A few weeks back, I mentioned Victor Davis Hanson’s The Second World Wars at the end of my review of Stalin’s War. One of the local library branches has it and I have since read it.
The Second World Wars is from 2017 and is 653 pages including the index. The subtitle is “How the first global conflict was fought and won.”
I have read a few other books by Hanson: A War Like No Other (his history of the Peloponnesian War), An Autumn of War (essays on 9-11 and War on Terror), Mexifornia, and his novel about Epaminondas, The End of Sparta. The Second World Wars is not a linear history. It is an examination of why the Allies won and the Axis did not.
This is not a book to read if you have little knowledge on World War 2. Again, John Keegan’s history is probably a good primer on the subject. Hanson divides the book into seven sections with each section divided into three to five chapters.
Ideas: War in a classical context; grievances, agendas, and methods; old, new, and strange alliances.
Air: air power revolution; From Poland to the Pacific; New Terrors from above.
Water: Ships and strategies; Atlantic to the Mediterranean; A Vast Ocean.
Earth: Primacy of infantry; soldiers and armies; Western and Eastern Wars for the continent; armies abroad; sieges.
Fire: Tanks and artillery.
People: Supreme command; warlords; workers; dead.
Ends: Why and what did the Allies win?
This is a big picture book that delves into details. Hanson deviates from some histories in that he thinks the strategic bombing campaign against Germany was critical in contrast to other books that viewed it as a waste of resources.
He repeatedly makes the point that Hitler, Mussolini, and Tojo/ Hirohito lacked strategic vision. He does go into a little that the Axis should have gone after Malta to secure supply lines to North Africa. I read How Hitler Could Have Won World War II by Bevin Alexander last year.

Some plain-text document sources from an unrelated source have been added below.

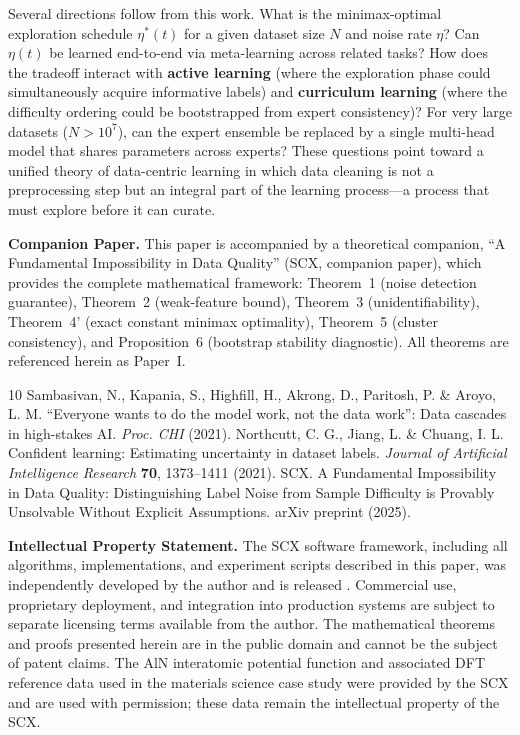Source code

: \documentclass[12pt,a4paper]{article}
\begin{document}
Several directions follow from this work. What is the minimax-optimal exploration schedule $\eta^*(t)$ for a given dataset size $N$ and noise rate $\eta$? Can $\eta(t)$ be learned end-to-end via meta-learning across related tasks? How does the tradeoff interact with \textbf{active learning} (where the exploration phase could simultaneously acquire informative labels) and \textbf{curriculum learning} (where the difficulty ordering could be bootstrapped from expert consistency)? For very large datasets ($N > 10^7$), can the expert ensemble be replaced by a single multi-head model that shares parameters across experts? These questions point toward a unified theory of data-centric learning in which data cleaning is not a preprocessing step but an integral part of the learning process---a process that must explore before it can curate.

\begin{flushleft}
\textbf{Companion Paper.} This paper is accompanied by a theoretical companion, ``A Fundamental Impossibility in Data Quality'' (SCX, companion paper), which provides the complete mathematical framework: Theorem~1 (noise detection guarantee), Theorem~2 (weak-feature bound), Theorem~3 (unidentifiability), Theorem~4' (exact constant minimax optimality), Theorem~5 (cluster consistency), and Proposition~6 (bootstrap stability diagnostic). All theorems are referenced herein as Paper~I.

\end{flushleft}

\begin{thebibliography}{10}
 Sambasivan, N., Kapania, S., Highfill, H., Akrong, D., Paritosh, P. \& Aroyo, L. M. ``Everyone wants to do the model work, not the data work'': Data cascades in high-stakes AI. \textit{Proc. CHI} (2021).
 Northcutt, C. G., Jiang, L. \& Chuang, I. L. Confident learning: Estimating uncertainty in dataset labels. \textit{Journal of Artificial Intelligence Research} \textbf{70}, 1373--1411 (2021).
 SCX. A Fundamental Impossibility in Data Quality: Distinguishing Label Noise from Sample Difficulty is Provably Unsolvable Without Explicit Assumptions. arXiv preprint (2025).
\end{thebibliography}

\textbf{Intellectual Property Statement.}
The SCX software framework, including all algorithms, implementations, and experiment scripts described in this paper, was independently developed by the author and is released . Commercial use, proprietary deployment, and integration into production systems are subject to separate licensing terms available from the author. The mathematical theorems and proofs presented herein are in the public domain and cannot be the subject of patent claims. The AlN interatomic potential function and associated DFT reference data used in the materials science case study were provided by the SCX and are used with permission; these data remain the intellectual property of the SCX.
\end{document}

Alexander had one counterfactual scenario of Italy and Germany taking Malta instead of Crete in early 1941. The Germans also establish a U-boat base at Dakar in Senegal to really hit British convoys. Meanwhile a main German-Italian effort pushes from Libya up to Iraq and Persia taking the oilfields that Hitler desperately needs. That also would have put Hitler in a better position for invasion of the Soviet Union. Both Hanson and Alexander make the case that for Hitler to win, don’t invade Russia.
Hanson does not think too much of German Gen. Walter Model who was something of a defensive genius preventing collapse at the Rzhev salient in 1942.
Hanson spends more time on the European portion of the war. I found the chapter on siege of special interest as he points out most sieges did not make any big difference to the course of wars. Stalingrad of course being the exception.
An interesting chapter was on casualties where he breaks down percentages of loss per nation. Poland and Yugoslavia took the biggest hits in terms of percentage loss.
This is an interesting book on WW2. Like I said, this is not for someone ignorant on the linear history. This is definitely a book of inside baseball on military history.